Brooker on Moultrie's Slaves in the Bahamas
Colin Brooker's talk on "Tormenting, Dissatisfied People" held at Hilton Head Branch earlier this month was well received. Participants were particularly interested in learning what happened to the slaves of John Moultrie once they were taken from the United States. Mr. Brooker will oblige us all on March 30th. He has agreed to tell the rest of the story (as far as he knows it from his research) during "Searching The Bahamas for Gov. John Moultrie's Forgotten 'People.'" This time, Mr. Brooker will share his research findings about the enslaved people North of the Broad River at our Beaufort facility.

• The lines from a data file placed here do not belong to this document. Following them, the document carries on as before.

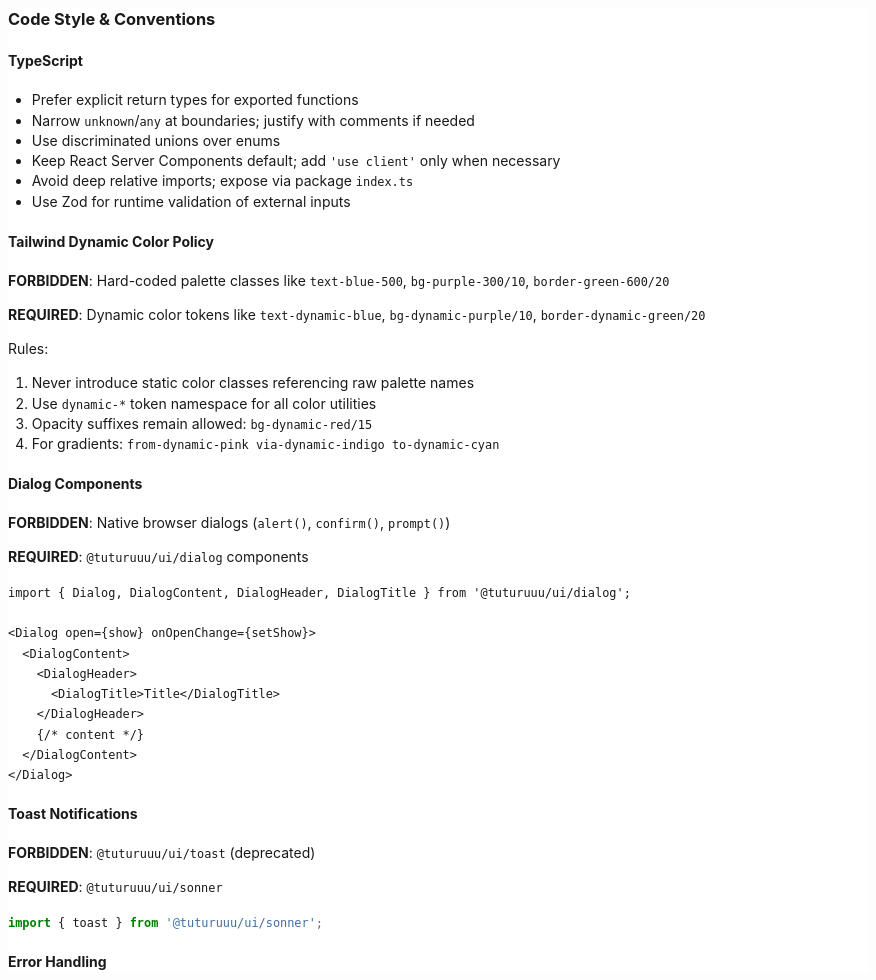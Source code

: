 ### Code Style & Conventions

#### TypeScript

- Prefer explicit return types for exported functions
- Narrow `unknown`/`any` at boundaries; justify with comments if needed
- Use discriminated unions over enums
- Keep React Server Components default; add `'use client'` only when necessary
- Avoid deep relative imports; expose via package `index.ts`
- Use Zod for runtime validation of external inputs

#### Tailwind Dynamic Color Policy

**FORBIDDEN**: Hard-coded palette classes like `text-blue-500`, `bg-purple-300/10`, `border-green-600/20`

**REQUIRED**: Dynamic color tokens like `text-dynamic-blue`, `bg-dynamic-purple/10`, `border-dynamic-green/20`

Rules:

1. Never introduce static color classes referencing raw palette names
2. Use `dynamic-*` token namespace for all color utilities
3. Opacity suffixes remain allowed: `bg-dynamic-red/15`
4. For gradients: `from-dynamic-pink via-dynamic-indigo to-dynamic-cyan`

#### Dialog Components

**FORBIDDEN**: Native browser dialogs (`alert()`, `confirm()`, `prompt()`)

**REQUIRED**: `@tuturuuu/ui/dialog` components

```tsx
import { Dialog, DialogContent, DialogHeader, DialogTitle } from '@tuturuuu/ui/dialog';

<Dialog open={show} onOpenChange={setShow}>
  <DialogContent>
    <DialogHeader>
      <DialogTitle>Title</DialogTitle>
    </DialogHeader>
    {/* content */}
  </DialogContent>
</Dialog>
```

#### Toast Notifications

**FORBIDDEN**: `@tuturuuu/ui/toast` (deprecated)

**REQUIRED**: `@tuturuuu/ui/sonner`

```ts
import { toast } from '@tuturuuu/ui/sonner';
```

#### Error Handling
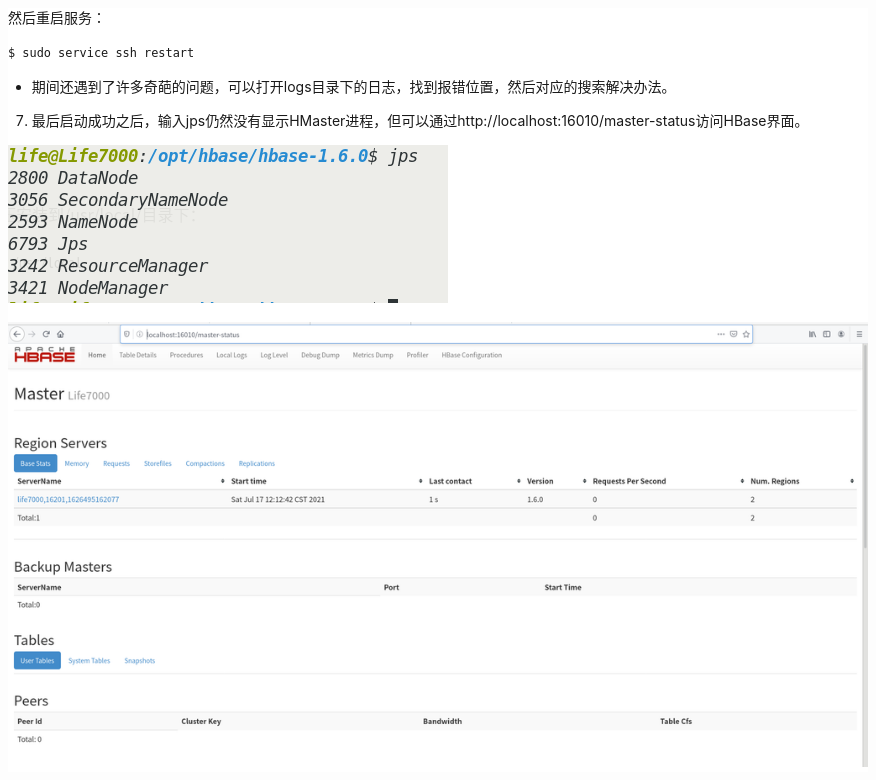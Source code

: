 然后重启服务：

``$ sudo service ssh restart``

* 期间还遇到了许多奇葩的问题，可以打开logs目录下的日志，找到报错位置，然后对应的搜索解决办法。

7. 最后启动成功之后，输入jps仍然没有显示HMaster进程，但可以通过http://localhost:16010/master-status访问HBase界面。

![1626496113792](/templetes/2021/HBase/images/HBase_install/1626496113792.png)

![1626496203886](/templetes/2021/HBase/images/HBase_install/1626496203886.png)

In 1784 John Moultrie, a South Carolinian, was Lt. Governor of East Florida. A Loyalist, he sent some 150 slaves to The Bahamas to start new plantations. These 'people' many of whom had previously worked his rice plantations along the Santee River (boundary between Charleston County and Georgetown County) soon established new plantations on New Providence and other islands in The Bahamas. These slaves pioneered the cultivation of long-staple cotton so important in the antebellum history of Beaufort District and other parts of South Carolina and Georgia.
Based on recent archaeological and architectural surveys sponsored by the National Museum of The Bahamas, this lecture describes efforts to locate Moultrie's long forgotten holdings and determine the ultimate fate of those enslaved individuals who settled them.
Please make plans to join us for this local history program, "Searching The Bahamas for Gov. Moultrie's Forgotten 'People,'" on Tues., March 30th 5:30 pm - 6:30 pm in the Paul Siegmund Room, 311 Scott Street, downtown Beaufort.
As always, BDC local history programs are free and open to anyone over age 12 interested in local history, culture, or the environment.